* Description of the task *
The number of lines containing "series" is the only answer wanted; work it out from the entries below.

* Saved data entries *

•••••

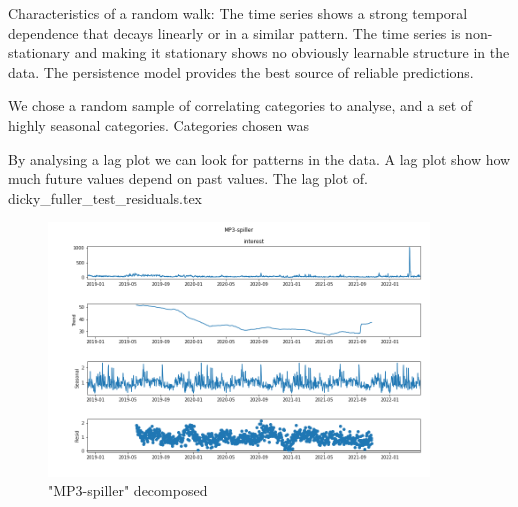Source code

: Characteristics of a random walk:
The time series shows a strong temporal dependence that decays linearly or in a similar pattern.
The time series is non-stationary and making it stationary shows no obviously learnable structure in the data.
The persistence model provides the best source of reliable predictions.

We chose a random sample of correlating categories to analyse,
and a set of highly seasonal categories.
Categories chosen was
%



By analysing a lag plot we can look for patterns in the data. A lag plot
show how much future values depend on past values.
The lag plot of.
{dicky_fuller_test_residuals.tex}

\begin{figure}[H]
  \centering
  \includegraphics[width=0.9\textwidth]{./figs/code_generated/time-serie-MP3-spiller_decomposed.png}
  \hfill
  \caption{"MP3-spiller" decomposed}
  \label{fig:dataset:mp3-spiller-decomposed}
\end{figure}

•••••

* Response area *
2